EXERCISE REQUIREMENTS:
Within the records below, find each line with the word "downloaded" and copy it out.

Start of EXTRACTED DATA

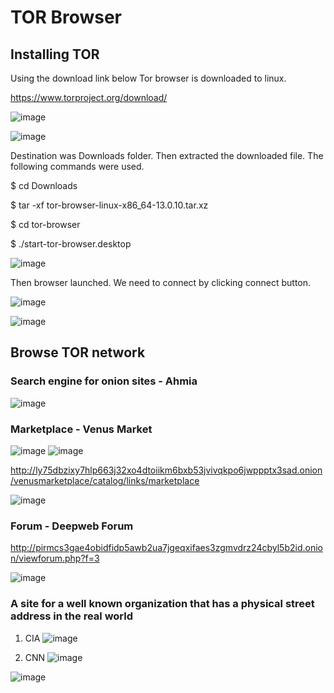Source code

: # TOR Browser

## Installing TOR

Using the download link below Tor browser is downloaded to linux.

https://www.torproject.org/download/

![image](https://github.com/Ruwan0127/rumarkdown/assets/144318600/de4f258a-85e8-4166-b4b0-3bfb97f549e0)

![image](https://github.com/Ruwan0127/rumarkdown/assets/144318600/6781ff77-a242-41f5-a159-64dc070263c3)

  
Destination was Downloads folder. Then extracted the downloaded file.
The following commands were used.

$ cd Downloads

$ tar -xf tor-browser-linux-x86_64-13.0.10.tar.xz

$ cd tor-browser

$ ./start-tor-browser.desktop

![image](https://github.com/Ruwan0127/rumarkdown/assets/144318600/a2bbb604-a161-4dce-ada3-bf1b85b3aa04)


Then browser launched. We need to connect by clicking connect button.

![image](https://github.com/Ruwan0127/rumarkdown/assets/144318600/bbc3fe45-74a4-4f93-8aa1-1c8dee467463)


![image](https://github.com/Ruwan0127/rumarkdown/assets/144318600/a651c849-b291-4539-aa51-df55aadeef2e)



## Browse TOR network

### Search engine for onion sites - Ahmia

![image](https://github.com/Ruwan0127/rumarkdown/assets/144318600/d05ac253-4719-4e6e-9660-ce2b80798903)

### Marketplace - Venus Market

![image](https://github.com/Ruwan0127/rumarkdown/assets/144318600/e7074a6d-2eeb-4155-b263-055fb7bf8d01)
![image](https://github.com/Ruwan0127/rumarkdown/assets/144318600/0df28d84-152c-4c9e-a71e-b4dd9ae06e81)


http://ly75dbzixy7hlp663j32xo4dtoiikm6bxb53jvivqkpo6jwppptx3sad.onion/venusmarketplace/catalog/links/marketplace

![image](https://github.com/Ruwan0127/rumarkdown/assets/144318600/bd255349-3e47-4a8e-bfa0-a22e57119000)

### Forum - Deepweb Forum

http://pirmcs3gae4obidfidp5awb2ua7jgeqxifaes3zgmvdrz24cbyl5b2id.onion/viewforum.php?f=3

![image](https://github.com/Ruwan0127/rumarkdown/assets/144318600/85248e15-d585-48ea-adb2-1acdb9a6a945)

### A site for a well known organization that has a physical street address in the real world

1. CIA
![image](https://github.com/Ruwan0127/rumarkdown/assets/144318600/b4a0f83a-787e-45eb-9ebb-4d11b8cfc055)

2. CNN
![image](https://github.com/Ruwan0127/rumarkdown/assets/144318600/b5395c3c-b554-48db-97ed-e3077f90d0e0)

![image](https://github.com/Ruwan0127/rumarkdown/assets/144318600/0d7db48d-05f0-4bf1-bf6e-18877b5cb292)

End of EXTRACTED DATA
Start of EXTRACTED DATA

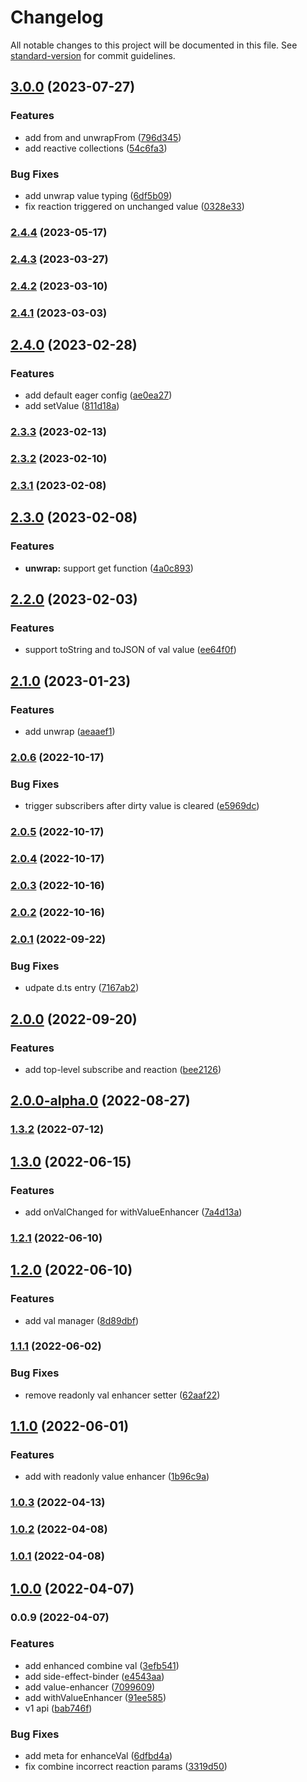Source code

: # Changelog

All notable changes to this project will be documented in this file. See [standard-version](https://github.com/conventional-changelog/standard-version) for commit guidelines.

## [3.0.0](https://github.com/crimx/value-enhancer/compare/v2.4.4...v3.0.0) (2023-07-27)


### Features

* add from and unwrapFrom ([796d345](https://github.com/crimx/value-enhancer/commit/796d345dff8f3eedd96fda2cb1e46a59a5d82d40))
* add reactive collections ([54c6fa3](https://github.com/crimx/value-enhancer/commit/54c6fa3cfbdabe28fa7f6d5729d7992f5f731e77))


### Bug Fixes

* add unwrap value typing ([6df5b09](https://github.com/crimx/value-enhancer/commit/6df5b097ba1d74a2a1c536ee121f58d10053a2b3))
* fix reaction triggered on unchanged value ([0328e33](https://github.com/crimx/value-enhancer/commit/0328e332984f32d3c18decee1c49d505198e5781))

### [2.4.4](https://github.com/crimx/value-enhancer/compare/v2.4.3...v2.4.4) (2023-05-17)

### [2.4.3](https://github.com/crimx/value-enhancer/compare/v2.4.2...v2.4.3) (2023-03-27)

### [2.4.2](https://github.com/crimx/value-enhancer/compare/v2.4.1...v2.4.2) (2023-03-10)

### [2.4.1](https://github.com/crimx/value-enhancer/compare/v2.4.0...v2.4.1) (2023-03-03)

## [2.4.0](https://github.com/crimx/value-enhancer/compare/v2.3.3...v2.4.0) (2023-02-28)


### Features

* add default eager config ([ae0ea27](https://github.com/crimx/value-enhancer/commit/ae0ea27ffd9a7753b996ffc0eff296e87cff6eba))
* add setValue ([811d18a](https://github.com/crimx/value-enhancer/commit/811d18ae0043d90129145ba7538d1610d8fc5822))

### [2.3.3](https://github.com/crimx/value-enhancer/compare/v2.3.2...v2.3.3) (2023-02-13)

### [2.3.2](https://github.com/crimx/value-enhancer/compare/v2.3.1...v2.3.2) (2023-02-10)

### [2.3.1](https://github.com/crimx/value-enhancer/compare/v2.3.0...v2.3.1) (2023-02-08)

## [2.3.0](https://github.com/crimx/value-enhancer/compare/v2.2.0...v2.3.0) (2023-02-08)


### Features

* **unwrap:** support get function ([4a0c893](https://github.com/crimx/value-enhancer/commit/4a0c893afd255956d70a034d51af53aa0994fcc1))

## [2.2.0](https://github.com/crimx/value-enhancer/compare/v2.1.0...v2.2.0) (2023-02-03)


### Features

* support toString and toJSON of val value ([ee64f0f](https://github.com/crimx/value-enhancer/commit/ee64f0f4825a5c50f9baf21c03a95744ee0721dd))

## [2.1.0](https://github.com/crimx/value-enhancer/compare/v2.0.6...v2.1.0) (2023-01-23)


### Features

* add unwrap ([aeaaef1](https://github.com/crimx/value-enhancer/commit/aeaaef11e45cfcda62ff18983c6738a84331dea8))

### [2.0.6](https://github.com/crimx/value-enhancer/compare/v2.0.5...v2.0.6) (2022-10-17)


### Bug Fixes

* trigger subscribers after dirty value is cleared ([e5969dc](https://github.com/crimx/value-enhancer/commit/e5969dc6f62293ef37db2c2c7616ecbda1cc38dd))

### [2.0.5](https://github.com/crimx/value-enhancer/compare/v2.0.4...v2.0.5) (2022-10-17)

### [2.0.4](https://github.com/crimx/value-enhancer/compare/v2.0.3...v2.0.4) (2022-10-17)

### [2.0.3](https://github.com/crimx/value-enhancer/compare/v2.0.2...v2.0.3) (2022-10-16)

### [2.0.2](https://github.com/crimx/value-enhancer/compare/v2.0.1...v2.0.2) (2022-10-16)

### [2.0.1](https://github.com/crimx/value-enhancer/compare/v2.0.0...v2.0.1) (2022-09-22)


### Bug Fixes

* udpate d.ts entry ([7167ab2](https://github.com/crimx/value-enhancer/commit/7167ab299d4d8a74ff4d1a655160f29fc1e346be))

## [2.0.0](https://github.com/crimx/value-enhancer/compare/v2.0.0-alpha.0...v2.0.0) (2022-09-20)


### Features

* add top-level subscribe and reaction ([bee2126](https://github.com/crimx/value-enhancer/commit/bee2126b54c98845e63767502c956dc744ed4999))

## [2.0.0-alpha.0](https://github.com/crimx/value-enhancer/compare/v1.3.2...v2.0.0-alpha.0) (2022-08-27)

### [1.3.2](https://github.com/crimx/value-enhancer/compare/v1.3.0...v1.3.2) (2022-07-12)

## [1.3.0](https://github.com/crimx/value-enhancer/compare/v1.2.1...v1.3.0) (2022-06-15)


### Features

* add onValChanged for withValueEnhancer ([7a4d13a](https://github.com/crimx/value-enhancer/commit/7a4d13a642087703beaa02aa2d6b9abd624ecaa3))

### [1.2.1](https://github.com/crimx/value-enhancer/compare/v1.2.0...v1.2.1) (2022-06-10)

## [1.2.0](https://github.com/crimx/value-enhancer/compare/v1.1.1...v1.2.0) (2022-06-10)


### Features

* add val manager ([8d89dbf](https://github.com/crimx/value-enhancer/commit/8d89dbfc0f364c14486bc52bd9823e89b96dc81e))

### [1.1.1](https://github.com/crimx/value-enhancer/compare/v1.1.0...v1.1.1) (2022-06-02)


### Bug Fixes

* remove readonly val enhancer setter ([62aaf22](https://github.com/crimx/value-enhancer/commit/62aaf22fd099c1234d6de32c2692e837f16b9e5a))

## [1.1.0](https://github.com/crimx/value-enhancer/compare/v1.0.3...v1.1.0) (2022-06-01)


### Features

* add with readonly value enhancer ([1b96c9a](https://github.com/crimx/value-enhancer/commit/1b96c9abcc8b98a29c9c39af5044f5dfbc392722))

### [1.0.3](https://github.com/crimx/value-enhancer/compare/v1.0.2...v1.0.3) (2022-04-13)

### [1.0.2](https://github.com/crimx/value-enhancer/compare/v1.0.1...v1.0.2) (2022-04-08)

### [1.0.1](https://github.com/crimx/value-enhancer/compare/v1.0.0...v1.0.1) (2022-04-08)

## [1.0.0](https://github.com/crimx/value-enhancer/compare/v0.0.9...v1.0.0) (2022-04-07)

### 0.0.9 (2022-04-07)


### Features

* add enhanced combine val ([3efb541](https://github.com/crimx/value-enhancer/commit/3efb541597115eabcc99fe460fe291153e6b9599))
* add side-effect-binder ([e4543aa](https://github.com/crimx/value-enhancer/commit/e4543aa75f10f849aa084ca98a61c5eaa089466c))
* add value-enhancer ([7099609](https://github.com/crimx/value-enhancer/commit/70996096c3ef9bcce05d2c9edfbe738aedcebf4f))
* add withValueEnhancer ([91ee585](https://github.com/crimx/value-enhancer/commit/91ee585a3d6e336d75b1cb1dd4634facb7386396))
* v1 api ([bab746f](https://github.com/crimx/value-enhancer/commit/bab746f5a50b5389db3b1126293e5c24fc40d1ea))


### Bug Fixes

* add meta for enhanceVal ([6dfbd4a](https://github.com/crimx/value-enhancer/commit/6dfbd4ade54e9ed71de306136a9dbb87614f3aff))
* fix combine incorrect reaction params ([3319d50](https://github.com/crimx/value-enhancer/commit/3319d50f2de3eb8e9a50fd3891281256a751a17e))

End of EXTRACTED DATA
Start of EXTRACTED DATA

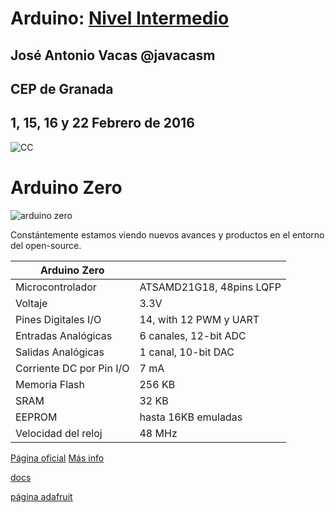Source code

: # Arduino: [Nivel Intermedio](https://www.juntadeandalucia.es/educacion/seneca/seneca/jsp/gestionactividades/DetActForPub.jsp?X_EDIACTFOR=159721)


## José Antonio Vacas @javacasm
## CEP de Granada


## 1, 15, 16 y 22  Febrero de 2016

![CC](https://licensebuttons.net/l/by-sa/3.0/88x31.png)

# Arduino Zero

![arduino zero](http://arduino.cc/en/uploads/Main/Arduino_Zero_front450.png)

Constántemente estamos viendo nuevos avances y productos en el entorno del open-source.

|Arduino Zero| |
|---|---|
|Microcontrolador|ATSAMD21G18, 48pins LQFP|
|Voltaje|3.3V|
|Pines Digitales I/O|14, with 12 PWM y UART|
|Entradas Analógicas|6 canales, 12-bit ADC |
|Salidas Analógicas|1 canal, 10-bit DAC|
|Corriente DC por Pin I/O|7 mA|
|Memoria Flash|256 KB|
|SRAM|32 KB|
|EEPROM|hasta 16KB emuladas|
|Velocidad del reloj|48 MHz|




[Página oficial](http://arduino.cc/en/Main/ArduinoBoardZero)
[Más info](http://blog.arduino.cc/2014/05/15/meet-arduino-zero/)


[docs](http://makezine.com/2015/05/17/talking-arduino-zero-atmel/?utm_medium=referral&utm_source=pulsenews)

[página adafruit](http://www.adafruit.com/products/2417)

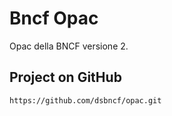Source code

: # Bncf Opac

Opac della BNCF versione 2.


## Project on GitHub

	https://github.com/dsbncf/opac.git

End of EXTRACTED DATA

ANSWER TO THIS TASK:
Using the download link below Tor browser is downloaded to linux.
Destination was Downloads folder. Then extracted the downloaded file.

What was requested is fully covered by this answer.